The principal is using an instrument called SCOPE, or the Standards-Based Classroom Observation Protocol for Egypt. Developed by EDC, SCOPE is a tool that helps instructional leaders track teachers’ performances over time as they master new ways of teaching and engaging students.
For Majida, the information may be used to create her own personal professional development plan or help determine whether or not she will be promoted to a higher rank. In a more general application, it may help tailor staff development plans in her school or district.
“SCOPE helps educational leaders—such as principals, subject supervisors, and district training staff—articulate what they want to see happen with teachers’ professional development,” EDC’s Rachel Christina. “It’s helping to move teacher supervision from a periodic inspection system that penalizes teachers, to a more supportive system where educators engage in a continuing dialogue around practice and re-evaluation.”

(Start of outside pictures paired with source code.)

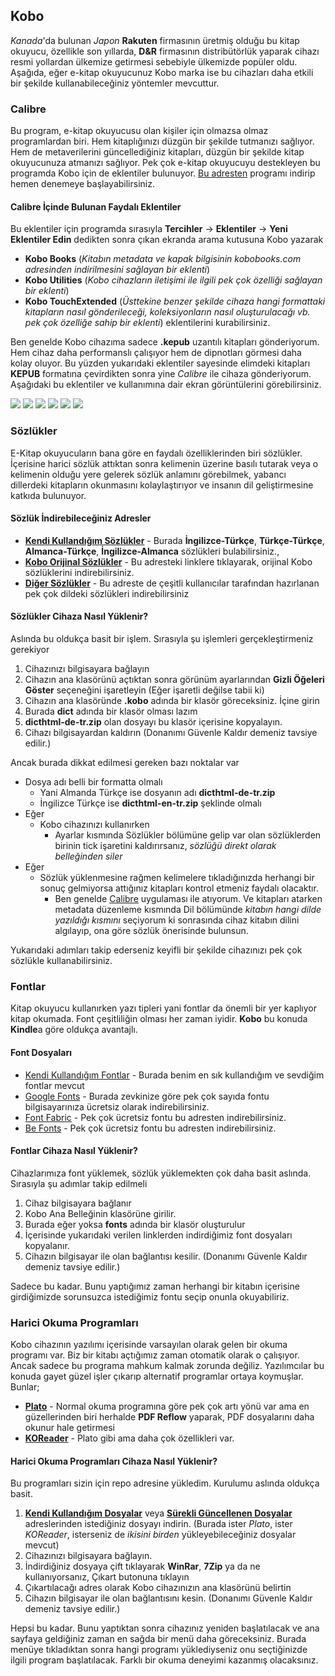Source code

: ## Kobo
*Kanada*'da bulunan *Japon* **Rakuten** firmasının üretmiş olduğu bu kitap okuyucu, özellikle son yıllarda, **D&R** firmasının distribütörlük yaparak cihazı resmi yollardan ülkemize getirmesi sebebiyle ülkemizde popüler oldu.
Aşağıda, eğer e-kitap okuyucunuz Kobo marka ise bu cihazları daha etkili bir şekilde kullanabileceğiniz yöntemler mevcuttur.

### Calibre
Bu program, e-kitap okuyucusu olan kişiler için olmazsa olmaz programlardan biri. Hem kitaplığınızı düzgün bir şekilde tutmanızı sağlıyor. Hem de metaverilerini güncellediğiniz kitapları, düzgün bir şekilde kitap okuyucunuza atmanızı sağlıyor. Pek çok e-kitap okuyucuyu destekleyen bu programda Kobo için de eklentiler bulunuyor.
[Bu adresten](https://calibre-ebook.com/download) programı indirip hemen denemeye başlayabilirsiniz.

#### Calibre İçinde Bulunan Faydalı Eklentiler
Bu eklentiler için programda sırasıyla
**Tercihler** -> **Eklentiler** -> **Yeni Eklentiler Edin** dedikten sonra çıkan ekranda arama kutusuna Kobo yazarak
 + **Kobo Books** (*Kitabın metadata ve kapak bilgisinin kobobooks.com adresinden indirilmesini sağlayan bir eklenti*)
 + **Kobo Utilities** (*Kobo cihazların iletişimi ile ilgili pek çok özelliği sağlayan bir eklenti*)
 + **Kobo TouchExtended** (*Üsttekine benzer şekilde cihaza hangi formattaki kitapların nasıl gönderileceği, koleksiyonların nasıl oluşturulacağı vb. pek çok özelliğe sahip bir eklenti*)
eklentilerini kurabilirsiniz.

Ben genelde Kobo cihazıma sadece **.kepub** uzantılı kitapları gönderiyorum. Hem cihaz daha performanslı çalışıyor hem de dipnotları görmesi daha kolay oluyor. Bu yüzden yukarıdaki eklentiler sayesinde elimdeki kitapları **KEPUB** formatına çevirdikten sonra yine *Calibre* ile cihaza gönderiyorum. Aşağıdaki bu eklentiler ve kullanımına dair ekran görüntülerini görebilirsiniz.

<td><img src="https://github.com/coderserdar/EKitapOkuyucuRehberi/tree/main/Kobo/Screenshots/Calibre_01.png?raw=true"></td>
<td><img src="https://github.com/coderserdar/EKitapOkuyucuRehberi/tree/main/Kobo/Screenshots/Calibre_02.png?raw=true"></td>
<td><img src="https://github.com/coderserdar/EKitapOkuyucuRehberi/tree/main/Kobo/Screenshots/Calibre_03.png?raw=true"></td>
<td><img src="https://github.com/coderserdar/EKitapOkuyucuRehberi/tree/main/Kobo/Screenshots/Calibre_04.png?raw=true"></td>
<td><img src="https://github.com/coderserdar/EKitapOkuyucuRehberi/tree/main/Kobo/Screenshots/Calibre_05.png?raw=true"></td>
<td><img src="https://github.com/coderserdar/EKitapOkuyucuRehberi/tree/main/Kobo/Screenshots/Calibre_06.png?raw=true"></td>

### Sözlükler
E-Kitap okuyucuların bana göre en faydalı özelliklerinden biri sözlükler. İçerisine harici sözlük attıktan sonra kelimenin üzerine basılı tutarak veya o kelimenin olduğu yere gelerek sözlük anlamını görebilmek, yabancı dillerdeki kitapların okunmasını kolaylaştırıyor ve insanın dil geliştirmesine katkıda bulunuyor.

#### Sözlük İndirebileceğiniz Adresler
 + [**Kendi Kullandığım Sözlükler**](https://github.com/coderserdar/EKitapOkuyucuRehberi/tree/main/Kobo/S%C3%B6zl%C3%BCkler) - Burada **İngilizce-Türkçe**, **Türkçe-Türkçe**, **Almanca-Türkçe**, **İngilizce-Almanca** sözlükleri bulabilirsiniz.,
 + [**Kobo Orijinal Sözlükler**](https://www.mobileread.com/forums/showthread.php?t=346645&highlight=dictionary) - Bu adresteki linklere tıklayarak, orijinal Kobo sözlüklerini indirebilirsiniz.
 + [**Diğer Sözlükler**](https://www.mobileread.com/forums/showthread.php?t=232883) - Bu adreste de çeşitli kullanıcılar tarafından hazırlanan pek çok dildeki sözlükleri indirebilirsiniz

#### Sözlükler Cihaza Nasıl Yüklenir?
Aslında bu oldukça basit bir işlem. Sırasıyla şu işlemleri gerçekleştirmeniz gerekiyor
1. Cihazınızı bilgisayara bağlayın
2. Cihazın ana klasörünü açtıktan sonra görünüm ayarlarından **Gizli Öğeleri Göster** seçeneğini işaretleyin (Eğer işaretli değilse tabii ki)
3. Cihazın ana klasöründe **.kobo** adında bir klasör göreceksiniz. İçine girin
4. Burada **dict** adında bir klasör olması lazım
5. **dicthtml-de-tr.zip** olan dosyayı bu klasör içerisine kopyalayın.
6. Cihazı bilgisayardan kaldırın (Donanımı Güvenle Kaldır demeniz tavsiye edilir.)

Ancak burada dikkat edilmesi gereken bazı noktalar var
 + Dosya adı belli bir formatta olmalı
   + Yani Almanda Türkçe ise dosyanın adı **dicthtml-de-tr.zip**
   + İngilizce Türkçe ise **dicthtml-en-tr.zip** şeklinde olmalı
 + Eğer
   + Kobo cihazınızı kullanırken
     + Ayarlar kısmında Sözlükler bölümüne gelip var olan sözlüklerden birinin tick işaretini kaldırırsanız, *sözlüğü direkt olarak belleğinden siler*
 + Eğer
   + Sözlük yüklenmesine rağmen kelimelere tıkladığınızda herhangi bir sonuç gelmiyorsa attığınız kitapları kontrol etmeniz faydalı olacaktır.
     + Ben genelde [Calibre](https://calibre-ebook.com) uygulaması ile atıyorum. Ve kitapları atarken metadata düzenleme kısmında Dil bölümünde *kitabın hangi dilde yazıldığı kısmını* seçiyorum ki sonrasında cihaz kitabın dilini algılayıp, ona göre sözlük önerisinde bulunsun.

Yukarıdaki adımları takip ederseniz keyifli bir şekilde cihazınızı pek çok sözlükle kullanabilirsiniz.

### Fontlar
Kitap okuyucu kullanırken yazı tipleri yani fontlar da önemli bir yer kaplıyor kitap okumada. Font çeşitliliğin olması her zaman iyidir. **Kobo** bu konuda **Kindle**a göre oldukça avantajlı.

#### Font Dosyaları
 + [Kendi Kullandığım Fontlar](https://github.com/coderserdar/EKitapOkuyucuRehberi/tree/main/Kobo/Fontlar) - Burada benim en sık kullandığım ve sevdiğim fontlar mevcut
 + [Google Fonts](https://fonts.google.com) - Burada zevkinize göre pek çok sayıda fontu bilgisayarınıza ücretsiz olarak indirebilirsiniz.
 + [Font Fabric](https://www.fontfabric.com/free-fonts/) - Pek çok ücretsiz fontu bu adresten indirebilirsiniz.
 + [Be Fonts](https://befonts.com/?filter=featured) - Pek çok ücretsiz fontu bu adresten indirebilirsiniz.

#### Fontlar Cihaza Nasıl Yüklenir?
Cihazlarımıza font yüklemek, sözlük yüklemekten çok daha basit aslında. Sırasıyla şu adımlar takip edilmeli
 1. Cihaz bilgisayara bağlanır
 2. Kobo Ana Belleğinin klasörüne girilir.
 3. Burada eğer yoksa **fonts** adında bir klasör oluşturulur
 4. İçerisinde yukarıdaki verilen linklerden indirdiğimiz font dosyaları kopyalanır.
 5. Cihazın bilgisayar ile olan bağlantısı kesilir. (Donanımı Güvenle Kaldır demeniz tavsiye edilir.)

Sadece bu kadar. Bunu yaptığımız zaman herhangi bir kitabın içerisine girdiğimizde sorunsuzca istediğimiz fontu seçip onunla okuyabiliriz.

### Harici Okuma Programları
Kobo cihazının yazılımı içerisinde varsayılan olarak gelen bir okuma programı var. Biz bir kitabı açtığımız zaman otomatik olarak o çalışıyor. Ancak sadece bu programa mahkum kalmak zorunda değiliz. Yazılımcılar bu konuda gayet güzel işler çıkarıp alternatif programlar ortaya koymuşlar. Bunlar;
 + [**Plato**](https://github.com/baskerville/plato) - Normal okuma programına göre pek çok artı yönü var ama en güzellerinden biri herhalde **PDF Reflow** yaparak, PDF dosyalarını daha okunur hale getirmesi
 + [**KOReader**](https://koreader.rocks) - Plato gibi ama daha çok özellikleri var.

#### Harici Okuma Programları Cihaza Nasıl Yüklenir?
Bu programları sizin için repo adresine yükledim. Kurulumu aslında oldukça basit.
 1. [**Kendi Kullandığım Dosyalar**](https://github.com/coderserdar/EKitapOkuyucuRehberi/tree/main/Kobo/Programlar) veya [**Sürekli Güncellenen Dosyalar**](https://www.mobileread.com/forums/showthread.php?t=314220&highlight=dictionary) adreslerinden istediğiniz dosyayı indirin. (Burada ister *Plato*, ister *KOReader*, isterseniz de *ikisini birden* yükleyebileceğiniz dosyalar mevcut)
 2. Cihazınızı bilgisayara bağlayın.
 3. İndirdiğiniz dosyaya çift tıklayarak **WinRar**, **7Zip** ya da ne kullanıyorsanız, Çıkart butonuna tıklayın
 4. Çıkartılacağı adres olarak Kobo cihazınızın ana klasörünü belirtin
 5. Cihazın bilgisayar ile olan bağlantısını kesin. (Donanımı Güvenle Kaldır demeniz tavsiye edilir.)

Hepsi bu kadar. Bunu yaptıktan sonra cihazınız yeniden başlatılacak ve ana sayfaya geldiğiniz zaman en sağda bir menü daha göreceksiniz. Burada menüye tıkladıktan sonra hangi programı yüklediyseniz onu seçtiğinizde ilgili program başlatılacak. Farklı bir okuma deneyimi kazanmış olacaksınız.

SCOPE is the product of a partnership between the U.S. Agency for International Development (USAID) and the Egyptian government. As part of the Egypt Education Reform Program (ERP/EQUIP1), now in its final year, EDC developed classroom resources; trained teachers to encourage students’ active learning and critical thinking; and trained instructional supervisors to support teachers as they moved away from the more traditional model of lecture, memorization, recitation, and testing.
Developed by Dr. Fouad Abd El Khalick, SCOPE evaluates teachers’ classroom performance in areas such as effective use of instructional time, ability to promote problem solving and critical thinking, and skill in fostering a collaborative and equitable learning environment. It also examines how the classroom is organized and equipped, asking questions such as: How many students are in the classroom? Are seats fixed in rows or are they moveable? How available are materials and instructional technologies?
According to Christina, SCOPE has been well received by teachers, administrators, principals, and supervisors alike. “It puts in very clear terms what good teaching practice looks like,” she explains. “And it helps the people who support teachers provide them with training, resources, and coaching. It gives everyone something to shoot for.”
Currently, researchers are using SCOPE to track teacher performance changes related to the four major USAID-funded education programs in Egypt. SCOPE also serves as the basis for the national classroom observation instrument used by Egyptian supervisors, as well as the promotional assessment that will be the core of the new Egyptian teacher career ladder.
The research behind SCOPE is also informing EDC teacher development projects in other parts of the world. It is currently being implemented in localized forms in the Philippines, Benin, Liberia, Mali, and the Democratic Republic of Congo.
“We’ve seen teachers in Egypt improve significantly against the items that we’re measuring,” says Christina. “What’s interesting is that those items are pretty universal in terms of what research tells us works in classrooms and leads to improved learning. Implementing similar tools in other contexts will allow us to draw conclusions more broadly and comparatively about what works and doesn’t work in our particular approaches to teacher capacity building.”
ERP/EQUIP1 is funded by USAID. EDC works as a subcontractor to American Institutes for Research, along with partner World Education.